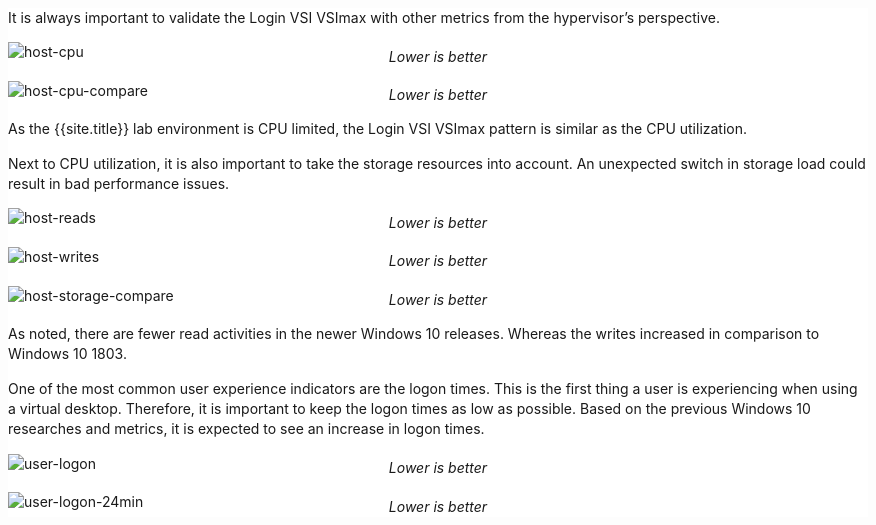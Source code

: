 It is always important to validate the Login VSI VSImax with other metrics from the hypervisor’s perspective.

![host-cpu]({{site.baseurl}}/assets/images/posts/044-windows-10-1909-scalability-in-vdi-environments/044-windows-1909-host-cpu.png)
<p align="center" style="margin-top: -30px;" >
  <i>Lower is better</i>
</p>

![host-cpu-compare]({{site.baseurl}}/assets/images/posts/044-windows-10-1909-scalability-in-vdi-environments/044-windows-1909-host-cpu-compare.png)
<p align="center" style="margin-top: -30px;" >
  <i>Lower is better</i>
</p>

As the {{site.title}} lab environment is CPU limited, the Login VSI VSImax pattern is similar as the CPU utilization.

Next to CPU utilization, it is also important to take the storage resources into account. An unexpected switch in storage load could result in bad performance issues.

![host-reads]({{site.baseurl}}/assets/images/posts/044-windows-10-1909-scalability-in-vdi-environments/044-windows-1909-host-reads.png)
<p align="center" style="margin-top: -30px;" >
  <i>Lower is better</i>
</p>

![host-writes]({{site.baseurl}}/assets/images/posts/044-windows-10-1909-scalability-in-vdi-environments/044-windows-1909-host-writes.png)
<p align="center" style="margin-top: -30px;" >
  <i>Lower is better</i>
</p>

![host-storage-compare]({{site.baseurl}}/assets/images/posts/044-windows-10-1909-scalability-in-vdi-environments/044-windows-1909-host-storage-compare.png)
<p align="center" style="margin-top: -30px;" >
  <i>Lower is better</i>
</p>

As noted, there are fewer read activities in the newer Windows 10 releases. Whereas the writes increased in comparison to Windows 10 1803.

One of the most common user experience indicators are the logon times. This is the first thing a user is experiencing when using a virtual desktop. Therefore, it is important to keep the logon times as low as possible. Based on the previous Windows 10 researches and metrics, it is expected to see an increase in logon times.

![user-logon]({{site.baseurl}}/assets/images/posts/044-windows-10-1909-scalability-in-vdi-environments/044-windows-1909-logon.png)
<p align="center" style="margin-top: -30px;" >
  <i>Lower is better</i>
</p>

![user-logon-24min]({{site.baseurl}}/assets/images/posts/044-windows-10-1909-scalability-in-vdi-environments/044-windows-1909-logon-24min.png)
<p align="center" style="margin-top: -30px;" >
  <i>Lower is better</i>
</p>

========================================

◆ YOUR GOAL
Pictures do not belong in the copy; repeat the rest of the listing exactly.

◆ OUTPUT OF THE TASK
Source code

: It is always important to validate the Login VSI VSImax with other metrics from the hypervisor’s perspective.

![host-cpu]({{site.baseurl}}/assets/images/posts/044-windows-10-1909-scalability-in-vdi-environments/044-windows-1909-host-cpu.png)
<p align="center" style="margin-top: -30px;" >
  <i>Lower is better</i>
</p>

![host-cpu-compare]({{site.baseurl}}/assets/images/posts/044-windows-10-1909-scalability-in-vdi-environments/044-windows-1909-host-cpu-compare.png)
<p align="center" style="margin-top: -30px;" >
  <i>Lower is better</i>
</p>

As the {{site.title}} lab environment is CPU limited, the Login VSI VSImax pattern is similar as the CPU utilization.

Next to CPU utilization, it is also important to take the storage resources into account. An unexpected switch in storage load could result in bad performance issues.

![host-reads]({{site.baseurl}}/assets/images/posts/044-windows-10-1909-scalability-in-vdi-environments/044-windows-1909-host-reads.png)
<p align="center" style="margin-top: -30px;" >
  <i>Lower is better</i>
</p>

![host-writes]({{site.baseurl}}/assets/images/posts/044-windows-10-1909-scalability-in-vdi-environments/044-windows-1909-host-writes.png)
<p align="center" style="margin-top: -30px;" >
  <i>Lower is better</i>
</p>

![host-storage-compare]({{site.baseurl}}/assets/images/posts/044-windows-10-1909-scalability-in-vdi-environments/044-windows-1909-host-storage-compare.png)
<p align="center" style="margin-top: -30px;" >
  <i>Lower is better</i>
</p>

As noted, there are fewer read activities in the newer Windows 10 releases. Whereas the writes increased in comparison to Windows 10 1803.

One of the most common user experience indicators are the logon times. This is the first thing a user is experiencing when using a virtual desktop. Therefore, it is important to keep the logon times as low as possible. Based on the previous Windows 10 researches and metrics, it is expected to see an increase in logon times.

![user-logon]({{site.baseurl}}/assets/images/posts/044-windows-10-1909-scalability-in-vdi-environments/044-windows-1909-logon.png)
<p align="center" style="margin-top: -30px;" >
  <i>Lower is better</i>
</p>

![user-logon-24min]({{site.baseurl}}/assets/images/posts/044-windows-10-1909-scalability-in-vdi-environments/044-windows-1909-logon-24min.png)
<p align="center" style="margin-top: -30px;" >
  <i>Lower is better</i>
</p>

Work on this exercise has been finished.